Return, from the lines below, each one that includes the word "variables".

## MATERIAL FOR THIS EXERCISE
==============================
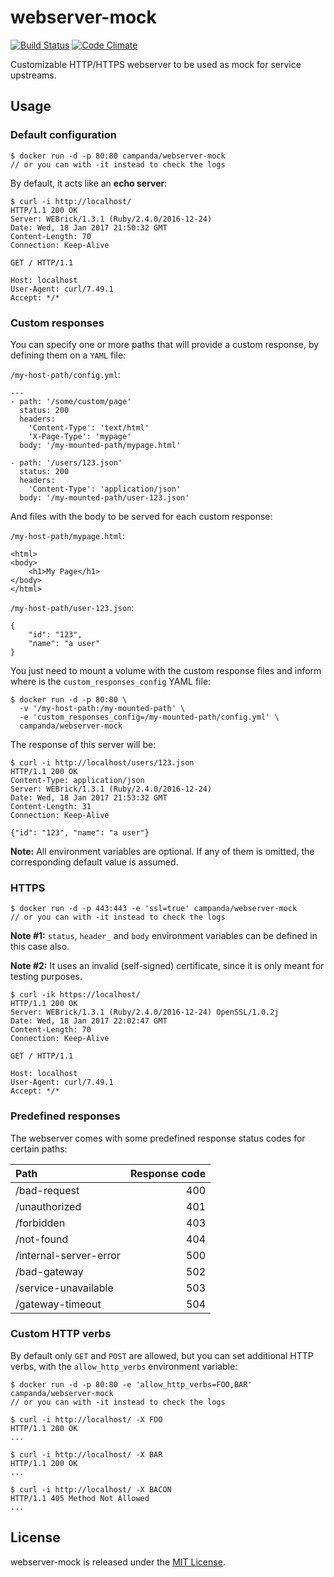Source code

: # webserver-mock

[![Build Status](https://travis-ci.org/campanda/webserver-mock.svg?branch=master)](https://travis-ci.org/campanda/webserver-mock)
[![Code Climate](https://codeclimate.com/github/campanda/webserver-mock/badges/gpa.svg)](https://codeclimate.com/github/campanda/webserver-mock)

Customizable HTTP/HTTPS webserver to be used as mock for service upstreams.

## Usage

### Default configuration

    $ docker run -d -p 80:80 campanda/webserver-mock
    // or you can with -it instead to check the logs

By default, it acts like an __echo server__:

    $ curl -i http://localhost/
    HTTP/1.1 200 OK
    Server: WEBrick/1.3.1 (Ruby/2.4.0/2016-12-24)
    Date: Wed, 18 Jan 2017 21:50:32 GMT
    Content-Length: 70
    Connection: Keep-Alive

    GET / HTTP/1.1

    Host: localhost
    User-Agent: curl/7.49.1
    Accept: */*

### Custom responses

You can specify one or more paths that will provide a custom response,
by defining them on a `YAML` file:

`/my-host-path/config.yml`:

    ---
    - path: '/some/custom/page'
      status: 200
      headers:
        'Content-Type': 'text/html'
        'X-Page-Type': 'mypage'
      body: '/my-mounted-path/mypage.html'

    - path: '/users/123.json'
      status: 200
      headers:
        'Content-Type': 'application/json'
      body: '/my-mounted-path/user-123.json'


And files with the body to be served for each custom response:

`/my-host-path/mypage.html`:

    <html>
    <body>
        <h1>My Page</h1>
    </body>
    </html>

`/my-host-path/user-123.json`:

    {
        "id": "123",
        "name": "a user"
    }

You just need to mount a volume with the custom response files and
inform where is the `custom_responses_config` YAML file:

    $ docker run -d -p 80:80 \
      -v '/my-host-path:/my-mounted-path' \
      -e 'custom_responses_config=/my-mounted-path/config.yml' \
      campanda/webserver-mock

The response of this server will be:

    $ curl -i http://localhost/users/123.json
    HTTP/1.1 200 OK
    Content-Type: application/json
    Server: WEBrick/1.3.1 (Ruby/2.4.0/2016-12-24)
    Date: Wed, 18 Jan 2017 21:53:32 GMT
    Content-Length: 31
    Connection: Keep-Alive

    {"id": "123", "name": "a user"}

__Note:__ All environment variables are optional. If any of them is omitted,
the corresponding default value is assumed.

### HTTPS

    $ docker run -d -p 443:443 -e 'ssl=true' campanda/webserver-mock
    // or you can with -it instead to check the logs

__Note #1:__ `status`, `header_` and `body` environment variables can be defined
in this case also.

__Note #2:__ It uses an invalid (self-signed) certificate, since it is only meant
for testing purposes.

    $ curl -ik https://localhost/
    HTTP/1.1 200 OK
    Server: WEBrick/1.3.1 (Ruby/2.4.0/2016-12-24) OpenSSL/1.0.2j
    Date: Wed, 18 Jan 2017 22:02:47 GMT
    Content-Length: 70
    Connection: Keep-Alive

    GET / HTTP/1.1

    Host: localhost
    User-Agent: curl/7.49.1
    Accept: */*

### Predefined responses

The webserver comes with some predefined response status codes for certain paths:

| Path                    | Response code |
| :---                    |          ---: |
| /bad-request            | 400           |
| /unauthorized           | 401           |
| /forbidden              | 403           |
| /not-found              | 404           |
| /internal-server-error  | 500           |
| /bad-gateway            | 502           |
| /service-unavailable    | 503           |
| /gateway-timeout        | 504           |

### Custom HTTP verbs

By default only `GET` and `POST` are allowed, but you can set additional HTTP verbs,
with the `allow_http_verbs` environment variable:

    $ docker run -d -p 80:80 -e 'allow_http_verbs=FOO,BAR' campanda/webserver-mock
    // or you can with -it instead to check the logs

    $ curl -i http://localhost/ -X FOO
    HTTP/1.1 200 OK
    ...

    $ curl -i http://localhost/ -X BAR
    HTTP/1.1 200 OK
    ...

    $ curl -i http://localhost/ -X BACON
    HTTP/1.1 405 Method Not Allowed
    ...

## License

webserver-mock is released under the [MIT License][0].

[0]: http://www.opensource.org/licenses/MIT
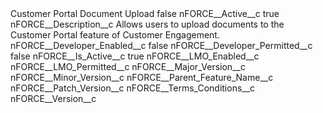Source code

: <?xml version="1.0" encoding="UTF-8"?>
<CustomMetadata xmlns="http://soap.sforce.com/2006/04/metadata" xmlns:xsi="http://www.w3.org/2001/XMLSchema-instance" xmlns:xsd="http://www.w3.org/2001/XMLSchema">
    <label>Customer Portal Document Upload</label>
    <protected>false</protected>
    <values>
        <field>nFORCE__Active__c</field>
        <value xsi:type="xsd:boolean">true</value>
    </values>
    <values>
        <field>nFORCE__Description__c</field>
        <value xsi:type="xsd:string">Allows users to upload documents to the Customer Portal feature of Customer Engagement.</value>
    </values>
    <values>
        <field>nFORCE__Developer_Enabled__c</field>
        <value xsi:type="xsd:boolean">false</value>
    </values>
    <values>
        <field>nFORCE__Developer_Permitted__c</field>
        <value xsi:type="xsd:boolean">false</value>
    </values>
    <values>
        <field>nFORCE__Is_Active__c</field>
        <value xsi:type="xsd:boolean">true</value>
    </values>
    <values>
        <field>nFORCE__LMO_Enabled__c</field>
        <value xsi:nil="true"/>
    </values>
    <values>
        <field>nFORCE__LMO_Permitted__c</field>
        <value xsi:nil="true"/>
    </values>
    <values>
        <field>nFORCE__Major_Version__c</field>
        <value xsi:nil="true"/>
    </values>
    <values>
        <field>nFORCE__Minor_Version__c</field>
        <value xsi:nil="true"/>
    </values>
    <values>
        <field>nFORCE__Parent_Feature_Name__c</field>
        <value xsi:nil="true"/>
    </values>
    <values>
        <field>nFORCE__Patch_Version__c</field>
        <value xsi:nil="true"/>
    </values>
    <values>
        <field>nFORCE__Terms_Conditions__c</field>
        <value xsi:nil="true"/>
    </values>
    <values>
        <field>nFORCE__Version__c</field>
        <value xsi:nil="true"/>
    </values>
</CustomMetadata>
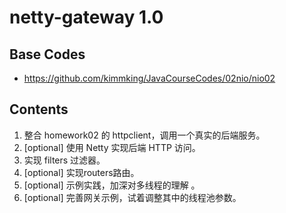 # netty-gateway 1.0

## Base Codes
* https://github.com/kimmking/JavaCourseCodes/02nio/nio02

## Contents
1. 整合 homework02 的 httpclient，调用一个真实的后端服务。  
2. [optional] 使用 Netty 实现后端 HTTP 访问。  
3. 实现 filters 过滤器。 
4. [optional] 实现routers路由。  
5. [optional] 示例实践，加深对多线程的理解 。 
6. [optional] 完善网关示例，试着调整其中的线程池参数。
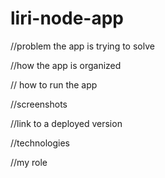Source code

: # liri-node-app

//problem the app is trying to solve

//how the app is organized

// how to run the app

//screenshots

//link to a deployed version

//technologies

//my role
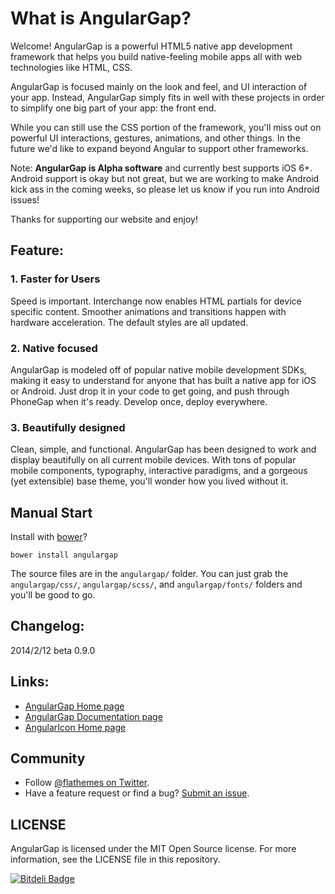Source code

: # What is AngularGap?

Welcome! AngularGap is a powerful HTML5 native app development framework that helps you build native-feeling mobile apps all with web technologies like HTML, CSS.

AngularGap is focused mainly on the look and feel, and UI interaction of your app. Instead, AngularGap simply fits in well with these projects in order to simplify one big part of your app: the front end.

While you can still use the CSS portion of the framework, you'll miss out on powerful UI interactions, gestures, animations, and other things. In the future we'd like to expand beyond Angular to support other frameworks.

Note: __AngularGap is Alpha software__ and currently best supports iOS 6+. Android support is okay but not great, but we are working to make Android kick ass in the coming weeks, so please let us know if you run into Android issues!

Thanks for supporting our website and enjoy!

## Feature:

### 1. Faster for Users
Speed is important. Interchange now enables HTML partials for device specific content. Smoother animations and transitions happen with hardware acceleration. The default styles are all updated.

### 2. Native focused
AngularGap is modeled off of popular native mobile development SDKs, making it easy to understand for anyone that has built a native app for iOS or Android. Just drop it in your code to get going, and push through PhoneGap when it's ready. Develop once, deploy everywhere.

### 3. Beautifully designed
Clean, simple, and functional. AngularGap has been designed to work and display beautifully on all current mobile devices. With tons of popular mobile components, typography, interactive paradigms, and a gorgeous (yet extensible) base theme, you'll wonder how you lived without it.

## Manual Start
Install with [bower](http://bower.io/)?

`bower install angulargap`

The source files are in the `angulargap/` folder. You can just grab the `angulargap/css/`, `angulargap/scss/`, and `angulargap/fonts/` folders and you'll be good to go.

## Changelog:

2014/2/12 beta 0.9.0

## Links:

+ [AngularGap Home page](http://angulargap.github.io/)
+ [AngularGap Documentation page](http://angulargap.github.io/documentation.html)
+ [AngularIcon Home page](http://angulargap.github.io/angularicons.html)

## Community

+ Follow [@flathemes on Twitter](https://twitter.com/flathemes).
+ Have a feature request or find a bug? [Submit an issue](https://github.com/angulargap/angulargap.github.io/issues).

## LICENSE

AngularGap is licensed under the MIT Open Source license. For more information, see the LICENSE file in this repository.

[![Bitdeli Badge](https://d2weczhvl823v0.cloudfront.net/angulargap/angulargap.github.io/trend.png)](https://bitdeli.com/free "Bitdeli Badge")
==============================
## ANSWER TO THIS TASK
__Note:__ All environment variables are optional. If any of them is omitted,
__Note #1:__ `status`, `header_` and `body` environment variables can be defined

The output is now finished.